> _WORK INSTRUCTION_:
Search the material for the string "satrini" and reply with how many lines contain it, nothing else.

-- Opening Marker --

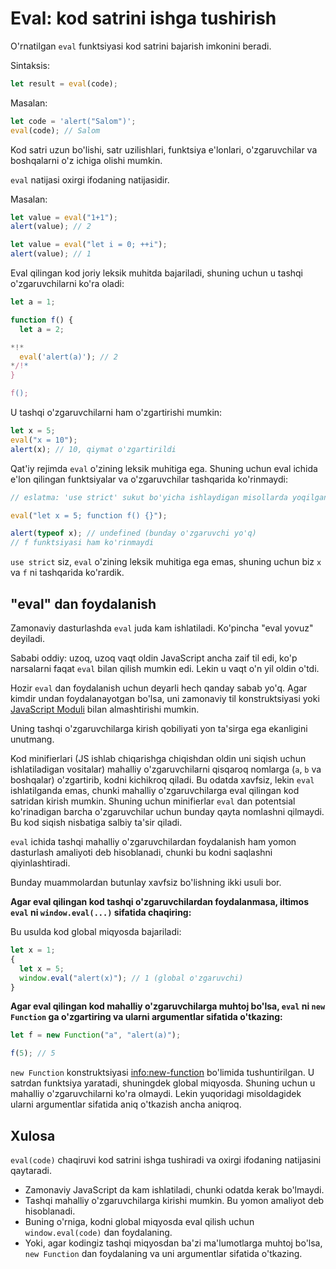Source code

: # Eval: kod satrini ishga tushirish

O'rnatilgan `eval` funktsiyasi kod satrini bajarish imkonini beradi.

Sintaksis:

```js
let result = eval(code);
```

Masalan:

```js run
let code = 'alert("Salom")';
eval(code); // Salom
```

Kod satri uzun bo'lishi, satr uzilishlari, funktsiya e'lonlari, o'zgaruvchilar va boshqalarni o'z ichiga olishi mumkin.

`eval` natijasi oxirgi ifodaning natijasidir.

Masalan:

```js run
let value = eval("1+1");
alert(value); // 2
```

```js run
let value = eval("let i = 0; ++i");
alert(value); // 1
```

Eval qilingan kod joriy leksik muhitda bajariladi, shuning uchun u tashqi o'zgaruvchilarni ko'ra oladi:

```js run no-beautify
let a = 1;

function f() {
  let a = 2;

*!*
  eval('alert(a)'); // 2
*/!*
}

f();
```

U tashqi o'zgaruvchilarni ham o'zgartirishi mumkin:

```js untrusted refresh run
let x = 5;
eval("x = 10");
alert(x); // 10, qiymat o'zgartirildi
```

Qat'iy rejimda `eval` o'zining leksik muhitiga ega. Shuning uchun eval ichida e'lon qilingan funktsiyalar va o'zgaruvchilar tashqarida ko'rinmaydi:

```js untrusted refresh run
// eslatma: 'use strict' sukut bo'yicha ishlaydigan misollarda yoqilgan

eval("let x = 5; function f() {}");

alert(typeof x); // undefined (bunday o'zgaruvchi yo'q)
// f funktsiyasi ham ko'rinmaydi
```

`use strict` siz, `eval` o'zining leksik muhitiga ega emas, shuning uchun biz `x` va `f` ni tashqarida ko'rardik.

## "eval" dan foydalanish

Zamonaviy dasturlashda `eval` juda kam ishlatiladi. Ko'pincha "eval yovuz" deyiladi.

Sababi oddiy: uzoq, uzoq vaqt oldin JavaScript ancha zaif til edi, ko'p narsalarni faqat `eval` bilan qilish mumkin edi. Lekin u vaqt o'n yil oldin o'tdi.

Hozir `eval` dan foydalanish uchun deyarli hech qanday sabab yo'q. Agar kimdir undan foydalanayotgan bo'lsa, uni zamonaviy til konstruktsiyasi yoki [JavaScript Moduli](info:modules) bilan almashtirishi mumkin.

Uning tashqi o'zgaruvchilarga kirish qobiliyati yon ta'sirga ega ekanligini unutmang.

Kod minifierlari (JS ishlab chiqarishga chiqishdan oldin uni siqish uchun ishlatiladigan vositalar) mahalliy o'zgaruvchilarni qisqaroq nomlarga (`a`, `b` va boshqalar) o'zgartirib, kodni kichikroq qiladi. Bu odatda xavfsiz, lekin `eval` ishlatilganda emas, chunki mahalliy o'zgaruvchilarga eval qilingan kod satridan kirish mumkin. Shuning uchun minifierlar `eval` dan potentsial ko'rinadigan barcha o'zgaruvchilar uchun bunday qayta nomlashni qilmaydi. Bu kod siqish nisbatiga salbiy ta'sir qiladi.

`eval` ichida tashqi mahalliy o'zgaruvchilardan foydalanish ham yomon dasturlash amaliyoti deb hisoblanadi, chunki bu kodni saqlashni qiyinlashtiradi.

Bunday muammolardan butunlay xavfsiz bo'lishning ikki usuli bor.

**Agar eval qilingan kod tashqi o'zgaruvchilardan foydalanmasa, iltimos `eval` ni `window.eval(...)` sifatida chaqiring:**

Bu usulda kod global miqyosda bajariladi:

```js untrusted refresh run
let x = 1;
{
  let x = 5;
  window.eval("alert(x)"); // 1 (global o'zgaruvchi)
}
```

**Agar eval qilingan kod mahalliy o'zgaruvchilarga muhtoj bo'lsa, `eval` ni `new Function` ga o'zgartiring va ularni argumentlar sifatida o'tkazing:**

```js run
let f = new Function("a", "alert(a)");

f(5); // 5
```

`new Function` konstruktsiyasi <info:new-function> bo'limida tushuntirilgan. U satrdan funktsiya yaratadi, shuningdek global miqyosda. Shuning uchun u mahalliy o'zgaruvchilarni ko'ra olmaydi. Lekin yuqoridagi misoldagidek ularni argumentlar sifatida aniq o'tkazish ancha aniqroq.

## Xulosa

`eval(code)` chaqiruvi kod satrini ishga tushiradi va oxirgi ifodaning natijasini qaytaradi.

- Zamonaviy JavaScript da kam ishlatiladi, chunki odatda kerak bo'lmaydi.
- Tashqi mahalliy o'zgaruvchilarga kirishi mumkin. Bu yomon amaliyot deb hisoblanadi.
- Buning o'rniga, kodni global miqyosda eval qilish uchun `window.eval(code)` dan foydalaning.
- Yoki, agar kodingiz tashqi miqyosdan ba'zi ma'lumotlarga muhtoj bo'lsa, `new Function` dan foydalaning va uni argumentlar sifatida o'tkazing.
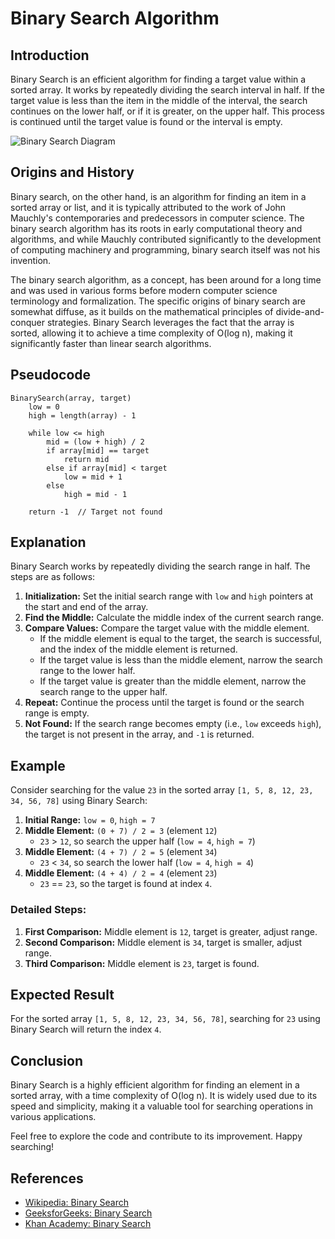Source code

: # Binary Search Algorithm

## Introduction

Binary Search is an efficient algorithm for finding a target value within a sorted array. It works by repeatedly dividing the search interval in half. If the target value is less than the item in the middle of the interval, the search continues on the lower half, or if it is greater, on the upper half. This process is continued until the target value is found or the interval is empty.

![Binary Search Diagram](https://encrypted-tbn0.gstatic.com/images?q=tbn:ANd9GcSNKUNZnSSEnlBG9lY-TJsRVBjd6eavy-nmfQ&s)

## Origins and History

Binary search, on the other hand, is an algorithm for finding an item in a sorted array or list, and it is typically attributed to the work of John Mauchly's contemporaries and predecessors in computer science. The binary search algorithm has its roots in early computational theory and algorithms, and while Mauchly contributed significantly to the development of computing machinery and programming, binary search itself was not his invention.

The binary search algorithm, as a concept, has been around for a long time and was used in various forms before modern computer science terminology and formalization. The specific origins of binary search are somewhat diffuse, as it builds on the mathematical principles of divide-and-conquer strategies. Binary Search leverages the fact that the array is sorted, allowing it to achieve a time complexity of O(log n), making it significantly faster than linear search algorithms.

## Pseudocode

```plaintext
BinarySearch(array, target)
    low = 0
    high = length(array) - 1

    while low <= high
        mid = (low + high) / 2
        if array[mid] == target
            return mid
        else if array[mid] < target
            low = mid + 1
        else
            high = mid - 1

    return -1  // Target not found
```

## Explanation

Binary Search works by repeatedly dividing the search range in half. The steps are as follows:

1. **Initialization:** Set the initial search range with `low` and `high` pointers at the start and end of the array.
2. **Find the Middle:** Calculate the middle index of the current search range.
3. **Compare Values:** Compare the target value with the middle element.
   - If the middle element is equal to the target, the search is successful, and the index of the middle element is returned.
   - If the target value is less than the middle element, narrow the search range to the lower half.
   - If the target value is greater than the middle element, narrow the search range to the upper half.
4. **Repeat:** Continue the process until the target is found or the search range is empty.
5. **Not Found:** If the search range becomes empty (i.e., `low` exceeds `high`), the target is not present in the array, and `-1` is returned.

## Example

Consider searching for the value `23` in the sorted array `[1, 5, 8, 12, 23, 34, 56, 78]` using Binary Search:

1. **Initial Range:** `low = 0`, `high = 7`
2. **Middle Element:** `(0 + 7) / 2 = 3` (element `12`)
   - `23` > `12`, so search the upper half (`low = 4`, `high = 7`)
3. **Middle Element:** `(4 + 7) / 2 = 5` (element `34`)
   - `23` < `34`, so search the lower half (`low = 4`, `high = 4`)
4. **Middle Element:** `(4 + 4) / 2 = 4` (element `23`)
   - `23` == `23`, so the target is found at index `4`.

### Detailed Steps:

1. **First Comparison:** Middle element is `12`, target is greater, adjust range.
2. **Second Comparison:** Middle element is `34`, target is smaller, adjust range.
3. **Third Comparison:** Middle element is `23`, target is found.

## Expected Result

For the sorted array `[1, 5, 8, 12, 23, 34, 56, 78]`, searching for `23` using Binary Search will return the index `4`.

## Conclusion

Binary Search is a highly efficient algorithm for finding an element in a sorted array, with a time complexity of O(log n). It is widely used due to its speed and simplicity, making it a valuable tool for searching operations in various applications.

Feel free to explore the code and contribute to its improvement. Happy searching!

## References

- [Wikipedia: Binary Search](https://en.wikipedia.org/wiki/Binary_search_algorithm)
- [GeeksforGeeks: Binary Search](https://www.geeksforgeeks.org/binary-search/)
- [Khan Academy: Binary Search](https://www.khanacademy.org/computing/computer-science/algorithms/binary-search/a/binary-search)
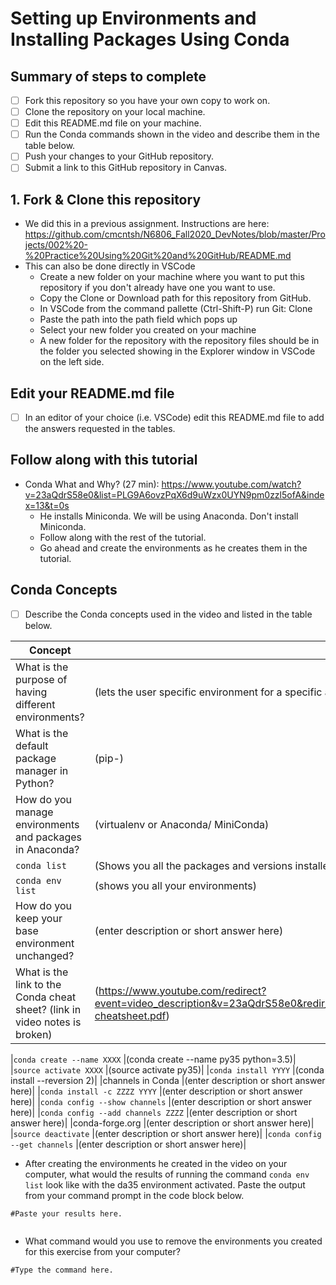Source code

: # Setting up Environments and Installing Packages Using Conda

## Summary of steps to complete

- [ ] Fork this repository so you have your own copy to work on.
- [ ] Clone the repository on your local machine. 
- [ ] Edit this README.md file on your machine.
- [ ] Run the Conda commands shown in the video and describe them in the table below.
- [ ] Push your changes to your GitHub repository.
- [ ] Submit a link to this GitHub repository in Canvas.

## 1. Fork & Clone this repository

* We did this in a previous assignment. Instructions are here: https://github.com/cmcntsh/N6806_Fall2020_DevNotes/blob/master/Projects/002%20-%20Practice%20Using%20Git%20and%20GitHub/README.md
* This can also be done directly in VSCode
  * Create a new folder on your machine where you want to put this repository if you don't already have one you want to use.
  * Copy the Clone or Download path for this repository from GitHub.
  * In VSCode from the command pallette (Ctrl-Shift-P) run Git: Clone
  * Paste the path into the path field which pops up
  * Select your new folder you created on your machine
  * A new folder for the repository with the repository files should be in the folder you selected showing in the Explorer window in VSCode on the left side.
  
## Edit your README.md file

* [ ] In an editor of your choice (i.e. VSCode) edit this README.md file to add the answers requested in the tables.

## Follow along with this tutorial

* Conda What and Why? (27 min): https://www.youtube.com/watch?v=23aQdrS58e0&list=PLG9A6ovzPqX6d9uWzx0UYN9pm0zzl5ofA&index=13&t=0s
  * He installs Miniconda. We will be using Anaconda. Don't install Miniconda.
  * Follow along with the rest of the tutorial.
  * Go ahead and create the environments as he creates them in the tutorial.

## Conda Concepts

* [ ] Describe the Conda concepts used in the video and listed in the table below.

|   Concept   |         Description or short answer         |
|     ---     |                     ---                     |
|What is the purpose of having different environments?     |(lets the user specific environment for a specific application)|
|What is the default package manager in Python?            |(pip-)|
|How do you manage environments and packages in Anaconda?  |(virtualenv or Anaconda/ MiniConda)|
|`conda list`       |(Shows you all the packages and versions installed in an active enviroment )|
|`conda env list`       |(shows you all your environments)|
|How do you keep your base environment unchanged?       |(enter description or short answer here)|
|What is the link to the Conda cheat sheet? (link in video notes is broken)      |(https://www.youtube.com/redirect?event=video_description&v=23aQdrS58e0&redir_token=QUFFLUhqbWhZWFBybnJJaHZzc0ZKMDVlZmo1aGtHaE1FZ3xBQ3Jtc0trM3dnX0kyNXpPZ1JRZXZqa2pfZVl0X0s0NVJselByWFZwM2JKWW9IajM2NW13MHRSbXV6QmZDOUVxb3UtMXJLVWhfcHQzODZhZlR3SFl0RkJIZkFvQ0JBdWF4aGozeVUweVpwV01vN1M5QUl5cmlYUQ%3D%3D&q=https%3A%2F%2Fconda.io%2Fdocs%2F_downloads%2Fconda-cheatsheet.pdf)|

|`conda create --name XXXX`       |(conda create --name py35 python=3.5)|
|`source activate XXXX`       |(source activate py35)|
|`conda install YYYY`       |(conda install --reversion 2)|
|channels in Conda       |(enter description or short answer here)|
|`conda install -c ZZZZ YYYY`       |(enter description or short answer here)|
|`conda config --show channels`       |(enter description or short answer here)|
|`conda config --add channels ZZZZ`       |(enter description or short answer here)|
|conda-forge.org       |(enter description or short answer here)|
|`source deactivate`       |(enter description or short answer here)|
|`conda config --get channels`       |(enter description or short answer here)|

* After creating the environments he created in the video on your computer, what would the results of running the command `conda env list` look like with the da35 environment activated. Paste the output from your command prompt in the code block below.

```
#Paste your results here.


```
* What command would you use to remove the environments you created for this exercise from your computer?

```
#Type the command here.

```
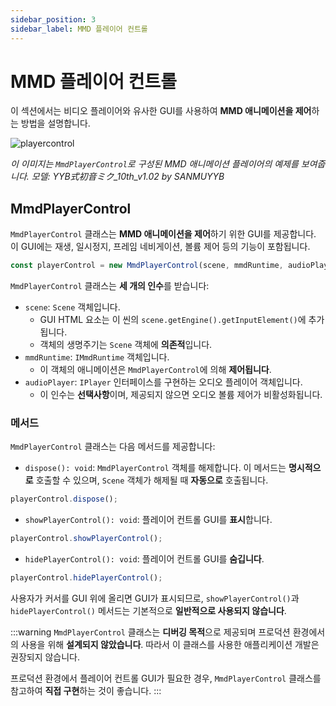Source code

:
 ```yaml
---
sidebar_position: 3
sidebar_label: MMD 플레이어 컨트롤
---
```


# MMD 플레이어 컨트롤

이 섹션에서는 비디오 플레이어와 유사한 GUI를 사용하여 **MMD 애니메이션을 제어**하는 방법을 설명합니다.

![playercontrol](@site/docs/reference/runtime/animation/mmd-player-control/playercontrol.png)

*이 이미지는 `MmdPlayerControl`로 구성된 MMD 애니메이션 플레이어의 예제를 보여줍니다. 모델: YYB式初音ミク_10th_v1.02 by SANMUYYB*

## MmdPlayerControl

`MmdPlayerControl` 클래스는 **MMD 애니메이션을 제어**하기 위한 GUI를 제공합니다. 이 GUI에는 재생, 일시정지, 프레임 네비게이션, 볼륨 제어 등의 기능이 포함됩니다.

```typescript
const playerControl = new MmdPlayerControl(scene, mmdRuntime, audioPlayer);
```

`MmdPlayerControl` 클래스는 **세 개의 인수**를 받습니다:
- `scene`: `Scene` 객체입니다.
  - GUI HTML 요소는 이 씬의 `scene.getEngine().getInputElement()`에 추가됩니다.
  - 객체의 생명주기는 `Scene` 객체에 **의존적**입니다.
- `mmdRuntime`: `IMmdRuntime` 객체입니다.
  - 이 객체의 애니메이션은 `MmdPlayerControl`에 의해 **제어됩니다**.
- `audioPlayer`: `IPlayer` 인터페이스를 구현하는 오디오 플레이어 객체입니다.
  - 이 인수는 **선택사항**이며, 제공되지 않으면 오디오 볼륨 제어가 비활성화됩니다.

### 메서드

`MmdPlayerControl` 클래스는 다음 메서드를 제공합니다:

- `dispose(): void`: `MmdPlayerControl` 객체를 해제합니다. 이 메서드는 **명시적으로** 호출할 수 있으며, `Scene` 객체가 해제될 때 **자동으로** 호출됩니다.

```typescript
playerControl.dispose();
```

- `showPlayerControl(): void`: 플레이어 컨트롤 GUI를 **표시**합니다.

```typescript
playerControl.showPlayerControl();
```

- `hidePlayerControl(): void`: 플레이어 컨트롤 GUI를 **숨깁니다**.

```typescript
playerControl.hidePlayerControl();
```

사용자가 커서를 GUI 위에 올리면 GUI가 표시되므로, `showPlayerControl()`과 `hidePlayerControl()` 메서드는 기본적으로 **일반적으로 사용되지 않습니다**.

:::warning
`MmdPlayerControl` 클래스는 **디버깅 목적**으로 제공되며 프로덕션 환경에서의 사용을 위해 **설계되지 않았습니다**. 따라서 이 클래스를 사용한 애플리케이션 개발은 권장되지 않습니다.

프로덕션 환경에서 플레이어 컨트롤 GUI가 필요한 경우, `MmdPlayerControl` 클래스를 참고하여 **직접 구현**하는 것이 좋습니다.
:::
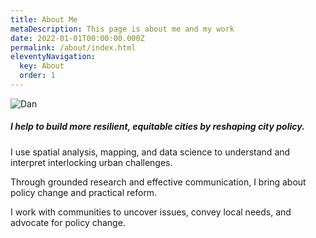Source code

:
 ```yaml
---
title: About Me
metaDescription: This page is about me and my work
date: 2022-01-01T00:00:00.000Z
permalink: /about/index.html
eleventyNavigation:
  key: About
  order: 1
---
```


![Dan](/static/img/portrait.JPG)


<!--
![Dan - placeholder](https://picsum.photos/500)
-->

<!--   use this to pull from bio.json stored in _data folder


#### {{ bio.subtitle }}

{{ bio.summary }}

{{ bio.longer}} 

-->

##### I help to build more resilient, equitable cities by reshaping city policy. 

I use spatial analysis, mapping, and data science to understand and interpret interlocking urban challenges.

Through grounded research and effective communication, I bring about policy change and practical reform. 

I work with communities to uncover issues, convey local needs, and advocate for policy change. 

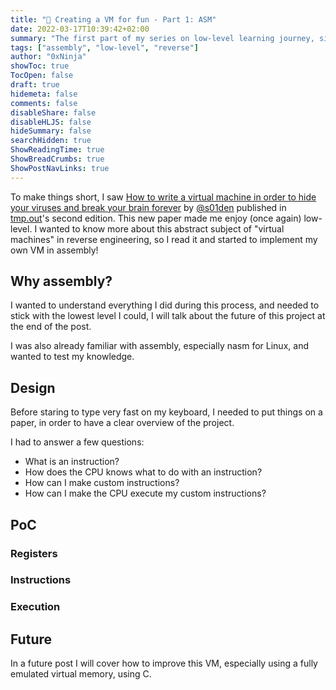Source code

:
 ```yaml
---
title: "🔎 Creating a VM for fun - Part 1: ASM"
date: 2022-03-17T10:39:42+02:00
summary: "The first part of my series on low-level learning journey, sit back, relax and enjoy me struggling for basic stuff."
tags: ["assembly", "low-level", "reverse"]
author: "0xNinja"
showToc: true
TocOpen: false
draft: true
hidemeta: false
comments: false
disableShare: false
disableHLJS: false
hideSummary: false
searchHidden: true
ShowReadingTime: true
ShowBreadCrumbs: true
ShowPostNavLinks: true
---
```


To make things short, I saw [How to write a virtual machine in order to hide your viruses and break your brain forever](https://tmpout.sh/2/7.html) by [@s01den](https://twitter.com/s01den) published in [tmp.out](https://tmpout.sh)'s second edition. This new paper made me enjoy (once again) low-level. I wanted to know more about this abstract subject of "virtual machines" in reverse engineering, so I read it and started to implement my own VM in assembly!

## Why assembly?

I wanted to understand everything I did during this process, and needed to stick with the lowest level I could, I will talk about the future of this project at the end of the post.

I was also already familiar with assembly, especially nasm for Linux, and wanted to test my knowledge.

## Design

Before staring to type very fast on my keyboard, I needed to put things on a paper, in order to have a clear overview of the project.

I had to answer a few questions:

* What is an instruction?
* How does the CPU knows what to do with an instruction?
* How can I make custom instructions?
* How can I make the CPU execute my custom instructions?

## PoC

### Registers

### Instructions

### Execution

## Future

In a future post I will cover how to improve this VM, especially using a fully emulated virtual memory, using C.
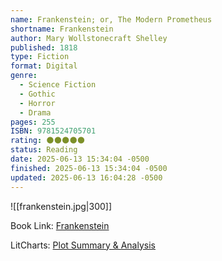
 ```yaml
---
name: Frankenstein; or, The Modern Prometheus
shortname: Frankenstein
author: Mary Wollstonecraft Shelley
published: 1818
type: Fiction
format: Digital
genre:
  - Science Fiction
  - Gothic
  - Horror
  - Drama
pages: 255
ISBN: 9781524705701
rating: 🌑🌑🌑🌑🌑
status: Reading
date: 2025-06-13 15:34:04 -0500
finished: 2025-06-13 15:34:04 -0500
updated: 2025-06-13 16:04:28 -0500
---
```


![[frankenstein.jpg|300]]

Book Link: [Frankenstein](https://www.goodreads.com/book/show/34951151-frankenstein)

LitCharts: [Plot Summary & Analysis](https://www.litcharts.com/lit/frankenstein/the-preface)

-- Closing Marker --

> _EXPECTED OUTPUT_:
3